Anisimov et al. (2004), without referring to Frenkel, Fisher, or Widom, reviewed thermodynamic derivatives (specific heat, expansion coefficient, compressibility) and transport coefficients (viscosity, speed of sound) in supercritical water, and found pronounced extrema as a function of pressure up to 100 K above the critical temperature.

Quite recent studies on high-pressure water along a near-critical, supercritical isotherm have also proposed several criteria, based upon several structure order parameters, thermodynamic and dynamic properties of water, in order to locate the crossing of the Frenkel line. The existence of local extrema and crossovers in a wide range of properties, located at the same temperature and pressure conditions in those studies, provided more general criteria for the location of the Frenkel line in supercritical water. Moreover, the rapid increase of the ratio Srot/Strans (where Srot, Strans are the rotational and translational entropy of water) when crossing the Frenkel line clearly indicated the existence of a transition from a "soft", liquid-like, fluid to a "rigid" liquid, where rotational motions start to become more pronounced in comparison with the translational ones. The observed isosbestic points in the translational and rotational density of states are also blue-shifted when the Frenkel line is crossed.
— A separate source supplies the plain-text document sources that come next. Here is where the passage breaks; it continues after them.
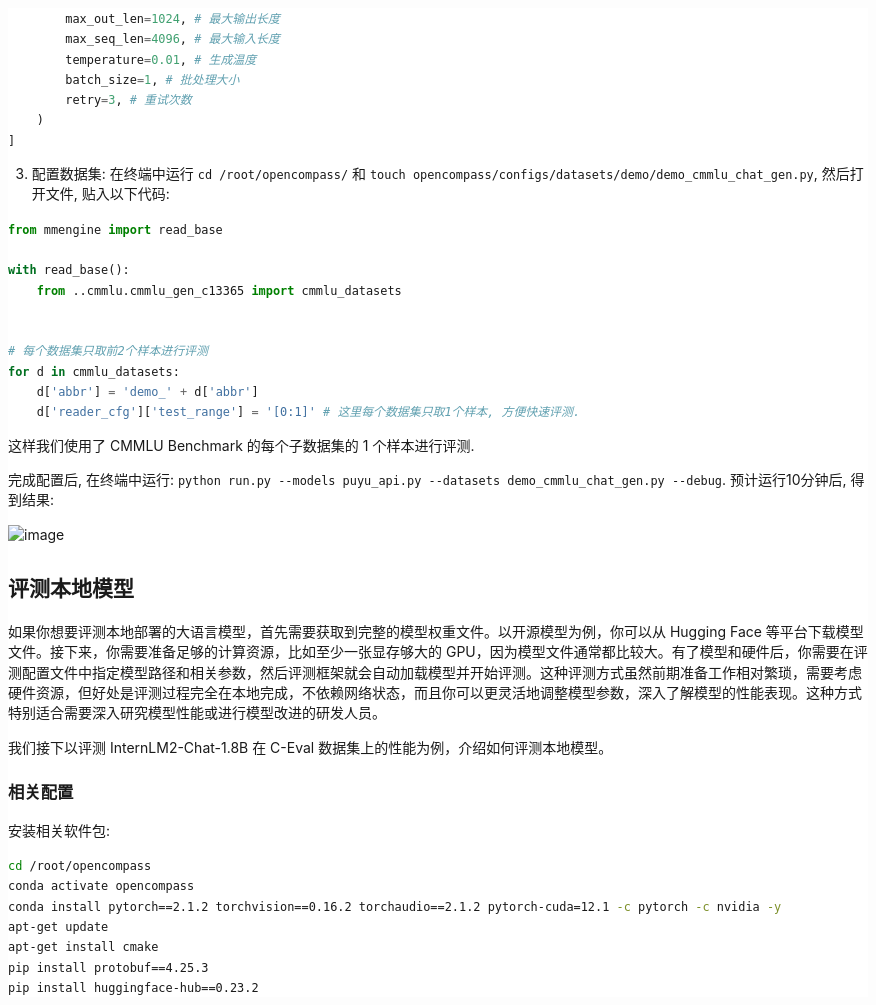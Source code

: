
 ```python
        max_out_len=1024, # 最大输出长度
        max_seq_len=4096, # 最大输入长度
        temperature=0.01, # 生成温度
        batch_size=1, # 批处理大小
        retry=3, # 重试次数
    )
]
```

3) 配置数据集: 在终端中运行 `cd /root/opencompass/` 和 `touch opencompass/configs/datasets/demo/demo_cmmlu_chat_gen.py`, 然后打开文件, 贴入以下代码:

```python
from mmengine import read_base

with read_base():
    from ..cmmlu.cmmlu_gen_c13365 import cmmlu_datasets


# 每个数据集只取前2个样本进行评测
for d in cmmlu_datasets:
    d['abbr'] = 'demo_' + d['abbr']
    d['reader_cfg']['test_range'] = '[0:1]' # 这里每个数据集只取1个样本, 方便快速评测.


```
这样我们使用了 CMMLU Benchmark 的每个子数据集的 1 个样本进行评测.

 
完成配置后, 在终端中运行: `python run.py --models puyu_api.py --datasets demo_cmmlu_chat_gen.py --debug`. 预计运行10分钟后, 得到结果:

![image](https://github.com/user-attachments/assets/74213aca-1b83-4065-be84-68a318e8da48)






## 评测本地模型


如果你想要评测本地部署的大语言模型，首先需要获取到完整的模型权重文件。以开源模型为例，你可以从 Hugging Face 等平台下载模型文件。接下来，你需要准备足够的计算资源，比如至少一张显存够大的 GPU，因为模型文件通常都比较大。有了模型和硬件后，你需要在评测配置文件中指定模型路径和相关参数，然后评测框架就会自动加载模型并开始评测。这种评测方式虽然前期准备工作相对繁琐，需要考虑硬件资源，但好处是评测过程完全在本地完成，不依赖网络状态，而且你可以更灵活地调整模型参数，深入了解模型的性能表现。这种方式特别适合需要深入研究模型性能或进行模型改进的研发人员。


我们接下以评测 InternLM2-Chat-1.8B 在 C-Eval 数据集上的性能为例，介绍如何评测本地模型。

### 相关配置


安装相关软件包:

```bash
cd /root/opencompass
conda activate opencompass
conda install pytorch==2.1.2 torchvision==0.16.2 torchaudio==2.1.2 pytorch-cuda=12.1 -c pytorch -c nvidia -y
apt-get update
apt-get install cmake
pip install protobuf==4.25.3
pip install huggingface-hub==0.23.2
```
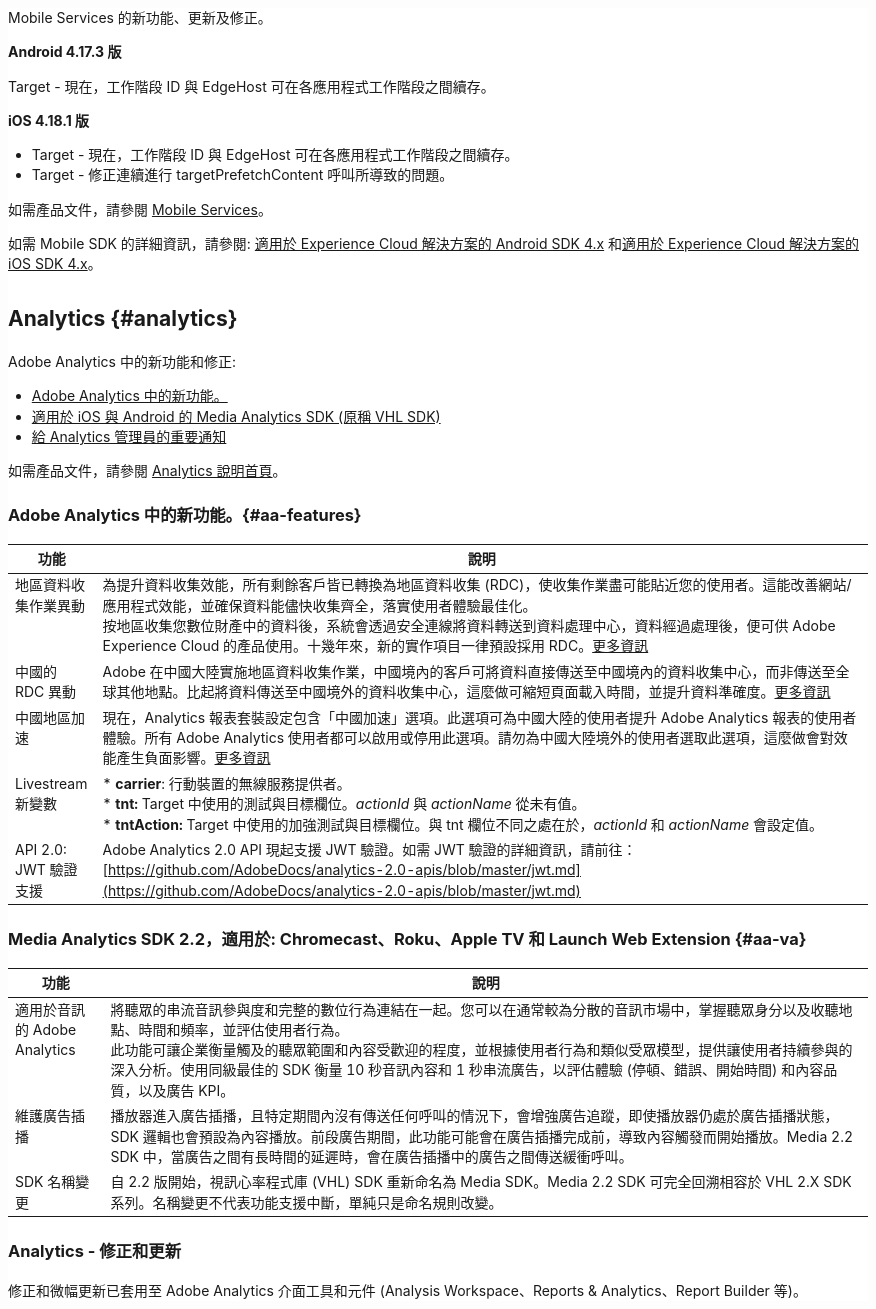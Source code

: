 Mobile Services 的新功能、更新及修正。

**Android 4.17.3 版**

Target - 現在，工作階段 ID 與 EdgeHost 可在各應用程式工作階段之間續存。

**iOS 4.18.1 版**

* Target - 現在，工作階段 ID 與 EdgeHost 可在各應用程式工作階段之間續存。
* Target - 修正連續進行 targetPrefetchContent 呼叫所導致的問題。

如需產品文件，請參閱 [Mobile Services](https://marketing.adobe.com/resources/help/zh_TW/mobile/)。

如需 Mobile SDK 的詳細資訊，請參閱: [適用於 Experience Cloud 解決方案的 Android SDK 4.x](https://marketing.adobe.com/resources/help/zh_TW/mobile/android/) 和[適用於 Experience Cloud 解決方案的 iOS SDK 4.x](https://marketing.adobe.com/resources/help/zh_TW/mobile/ios/)。

## Analytics {#analytics}

Adobe Analytics 中的新功能和修正:

* [Adobe Analytics 中的新功能。](#aa-features)
* [適用於 iOS 與 Android 的 Media Analytics SDK  (原稱 VHL SDK)](#aa-va)
* [給 Analytics 管理員的重要通知](#aa-notices)

如需產品文件，請參閱 [Analytics 說明首頁](https://marketing.adobe.com/resources/help/zh_TW/reference/)。

### Adobe Analytics 中的新功能。{#aa-features}

| 功能 | 說明 |
| -----------| ---------- |  
| 地區資料收集作業異動 | 為提升資料收集效能，所有剩餘客戶皆已轉換為地區資料收集 (RDC)，使收集作業盡可能貼近您的使用者。這能改善網站/應用程式效能，並確保資料能儘快收集齊全，落實使用者體驗最佳化。<br/>按地區收集您數位財產中的資料後，系統會透過安全連線將資料轉送到資料處理中心，資料經過處理後，便可供 Adobe Experience Cloud 的產品使用。十幾年來，新的實作項目一律預設採用 RDC。[更多資訊](https://marketing.adobe.com/resources/help/zh_TW/reference/regional-data-collection.html) |
| 中國的 RDC 異動 | Adobe 在中國大陸實施地區資料收集作業，中國境內的客戶可將資料直接傳送至中國境內的資料收集中心，而非傳送至全球其他地點。比起將資料傳送至中國境外的資料收集中心，這麼做可縮短頁面載入時間，並提升資料準確度。[更多資訊](https://marketing.adobe.com/resources/help/zh_TW/reference/rdc-china.html) |
| 中國地區加速 | 現在，Analytics 報表套裝設定包含「中國加速」選項。此選項可為中國大陸的使用者提升 Adobe Analytics 報表的使用者體驗。所有 Adobe Analytics 使用者都可以啟用或停用此選項。請勿為中國大陸境外的使用者選取此選項，這麼做會對效能產生負面影響。[更多資訊](https://marketing.adobe.com/resources/help/zh_TW/sc/user/report_settings.html) |
| Livestream 新變數 | * **carrier**: 行動裝置的無線服務提供者。<br/>* **tnt:** Target 中使用的測試與目標欄位。_actionId_ 與 _actionName_ 從未有值。<br/>* **tntAction:** Target 中使用的加強測試與目標欄位。與 tnt 欄位不同之處在於，_actionId_ 和 _actionName_ 會設定值。 |
| API 2.0: JWT 驗證支援 | Adobe Analytics 2.0 API 現起支援 JWT 驗證。如需 JWT 驗證的詳細資訊，請前往：[https://github.com/AdobeDocs/analytics-2.0-apis/blob/master/jwt.md](https://github.com/AdobeDocs/analytics-2.0-apis/blob/master/jwt.md) |

### Media Analytics SDK 2.2，適用於: Chromecast、Roku、Apple TV 和 Launch Web Extension {#aa-va}

| 功能 | 說明 |
| -----------| ---------- |
| 適用於音訊的 Adobe Analytics | 將聽眾的串流音訊參與度和完整的數位行為連結在一起。您可以在通常較為分散的音訊市場中，掌握聽眾身分以及收聽地點、時間和頻率，並評估使用者行為。<br/>此功能可讓企業衡量觸及的聽眾範圍和內容受歡迎的程度，並根據使用者行為和類似受眾模型，提供讓使用者持續參與的深入分析。使用同級最佳的 SDK 衡量 10 秒音訊內容和 1 秒串流廣告，以評估體驗 (停頓、錯誤、開始時間) 和內容品質，以及廣告 KPI。 |
| 維護廣告插播 | 播放器進入廣告插播，且特定期間內沒有傳送任何呼叫的情況下，會增強廣告追蹤，即使播放器仍處於廣告插播狀態，SDK 邏輯也會預設為內容播放。前段廣告期間，此功能可能會在廣告插播完成前，導致內容觸發而開始播放。Media 2.2 SDK 中，當廣告之間有長時間的延遲時，會在廣告插播中的廣告之間傳送緩衝呼叫。 |
| SDK 名稱變更 | 自 2.2 版開始，視訊心率程式庫 (VHL) SDK 重新命名為 Media SDK。Media 2.2 SDK 可完全回溯相容於 VHL 2.X SDK 系列。名稱變更不代表功能支援中斷，單純只是命名規則改變。 |

### Analytics - 修正和更新

修正和微幅更新已套用至 Adobe Analytics 介面工具和元件 (Analysis Workspace、Reports &amp; Analytics、Report Builder 等)。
Interestingly, at very high pressures (along the same near-critical, supercritical isotherm) the crossing of a melting line was observed and a first-order transition to a face-centered cubic (fcc) plastic crystal phase was also revealed in those studies.

Previous studies on supercritical water also revealed that at a near-critical, supercritical isotherm and at the density range around 0.2 ρc (ρc is the critical density) another crossover was also observed, which had been attributed to a structural transition from a supercritical fluid to a gas-like system, where the water molecules tend to locate randomly around a central molecule. At densities lower than 0.2 ρc supercritical water resembles a dilute gas consisting of randomly distributed molecules. All the previously mentioned findings indicate that a near-critical isotherm can be divided in different domains where supercritical water exhibits distinct behavior, ranging from a gas-like behavior to a plastic crystal one.